[[ Input records open ]]

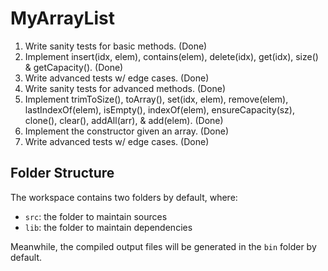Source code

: # MyArrayList
1) Write sanity tests for basic methods. (Done)
2) Implement insert(idx, elem), contains(elem), delete(idx), get(idx), size() & getCapacity(). (Done)
3) Write advanced tests w/ edge cases. (Done)
4) Write sanity tests for advanced methods. (Done)
5) Implement trimToSize(), toArray(), set(idx, elem), remove(elem), lastIndexOf(elem), isEmpty(), indexOf(elem), ensureCapacity(sz), clone(), clear(), addAll(arr), & add(elem). (Done)
6) Implement the constructor given an array. (Done)
7) Write advanced tests w/ edge cases. (Done)

## Folder Structure

The workspace contains two folders by default, where:

- `src`: the folder to maintain sources
- `lib`: the folder to maintain dependencies

Meanwhile, the compiled output files will be generated in the `bin` folder by default.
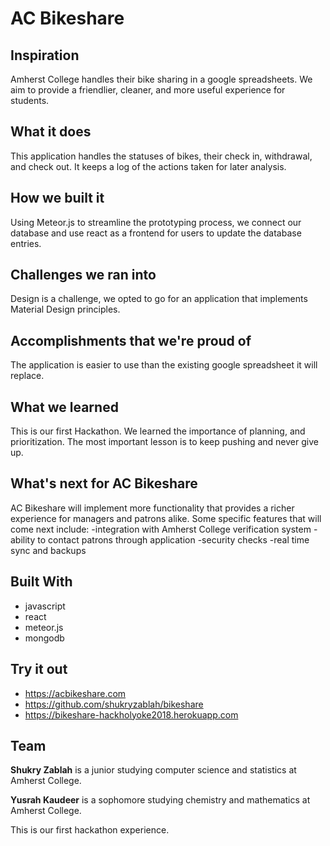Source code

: # AC Bikeshare

## Inspiration

Amherst College handles their bike sharing in a google spreadsheets. We aim to provide a friendlier, cleaner, and more useful experience for students.

## What it does

This application handles the statuses of bikes, their check in, withdrawal, and check out. It keeps a log of the actions taken for later analysis.

## How we built it

Using Meteor.js to streamline the prototyping process, we connect our database and use react as a frontend for users to update the database entries.

## Challenges we ran into

Design is a challenge, we opted to go for an application that implements Material Design principles.

## Accomplishments that we're proud of

The application is easier to use than the existing google spreadsheet it will replace.

## What we learned

This is our first Hackathon. We learned the importance of planning, and prioritization. The most important lesson is to keep pushing and never give up.

## What's next for AC Bikeshare

AC Bikeshare will implement more functionality that provides a richer experience for managers and patrons alike. Some specific features that will come next include: -integration with Amherst College verification system -ability to contact patrons through application -security checks -real time sync and backups

## Built With

  - javascript
  - react
  - meteor.js
  - mongodb

## Try it out

  - https://acbikeshare.com
  - https://github.com/shukryzablah/bikeshare
  - https://bikeshare-hackholyoke2018.herokuapp.com

## Team

**Shukry Zablah** is a junior studying computer science and statistics at Amherst College.

**Yusrah Kaudeer** is a sophomore studying chemistry and mathematics at Amherst College.

This is our first hackathon experience.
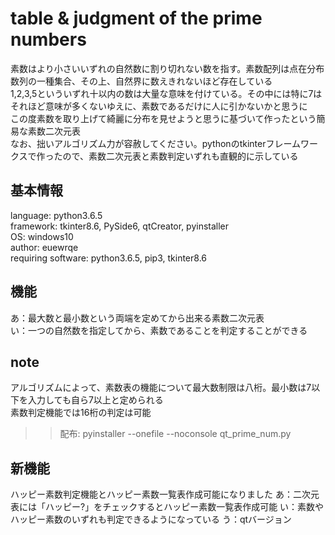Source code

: # table & judgment of the prime numbers

素数はより小さいいずれの自然数に割り切れない数を指す。素数配列は点在分布数列の一種集合、その上、自然界に数えきれないほど存在している  
1,2,3,5といういずれ十以内の数は大量な意味を付けている。その中には特に7はそれほど意味が多くないゆえに、素数であるだけに人に引かないかと思うに  
この度素数を取り上げて綺麗に分布を見せようと思うに基づいて作ったという簡易な素数二次元表  
なお、拙いアルゴリズム力が容赦してください。pythonのtkinterフレームワークスで作ったので、素数二次元表と素数判定いずれも直観的に示している  

## 基本情報
language: python3.6.5  
framework: tkinter8.6, PySide6, qtCreator, pyinstaller  
OS: windows10  
author: euewrqe  
requiring software: python3.6.5, pip3, tkinter8.6  

## 機能
あ：最大数と最小数という両端を定めてから出来る素数二次元表  
い：一つの自然数を指定してから、素数であることを判定することができる  

## note
アルゴリズムによって、素数表の機能について最大数制限は八桁。最小数は7以下を入力しても自ら7以上と定められる  
素数判定機能では16桁の判定は可能
>> 配布: pyinstaller --onefile --noconsole qt_prime_num.py

## 新機能
ハッピー素数判定機能とハッピー素数一覧表作成可能になりました
あ：二次元表には「ハッピー?」をチェックするとハッピー素数一覧表作成可能
い：素数やハッピー素数のいずれも判定できるようになっている
う：qtバージョン

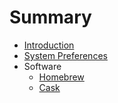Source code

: # Summary

* [Introduction](README.md)
* [System Preferences](chapter1.md)
* Software
  * [Homebrew](homebrew.md)
  * [Cask](cask.md)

[[ Input records closed ]]

The problem:
From the records above, output only the lines starting at the one containing "Using Meteor.js to" and ending at the one containing "OS: windows10", word for word. Pictures stay out.

The answer:
Using Meteor.js to streamline the prototyping process, we connect our database and use react as a frontend for users to update the database entries.

## Challenges we ran into

Design is a challenge, we opted to go for an application that implements Material Design principles.

## Accomplishments that we're proud of

The application is easier to use than the existing google spreadsheet it will replace.

## What we learned

This is our first Hackathon. We learned the importance of planning, and prioritization. The most important lesson is to keep pushing and never give up.

## What's next for AC Bikeshare

AC Bikeshare will implement more functionality that provides a richer experience for managers and patrons alike. Some specific features that will come next include: -integration with Amherst College verification system -ability to contact patrons through application -security checks -real time sync and backups

## Built With

  - javascript
  - react
  - meteor.js
  - mongodb

## Try it out

  - https://acbikeshare.com
  - https://github.com/shukryzablah/bikeshare
  - https://bikeshare-hackholyoke2018.herokuapp.com

## Team

**Shukry Zablah** is a junior studying computer science and statistics at Amherst College.

**Yusrah Kaudeer** is a sophomore studying chemistry and mathematics at Amherst College.

This is our first hackathon experience.
Source code

: # table & judgment of the prime numbers

素数はより小さいいずれの自然数に割り切れない数を指す。素数配列は点在分布数列の一種集合、その上、自然界に数えきれないほど存在している  
1,2,3,5といういずれ十以内の数は大量な意味を付けている。その中には特に7はそれほど意味が多くないゆえに、素数であるだけに人に引かないかと思うに  
この度素数を取り上げて綺麗に分布を見せようと思うに基づいて作ったという簡易な素数二次元表  
なお、拙いアルゴリズム力が容赦してください。pythonのtkinterフレームワークスで作ったので、素数二次元表と素数判定いずれも直観的に示している  

## 基本情報
language: python3.6.5  
framework: tkinter8.6, PySide6, qtCreator, pyinstaller  
OS: windows10  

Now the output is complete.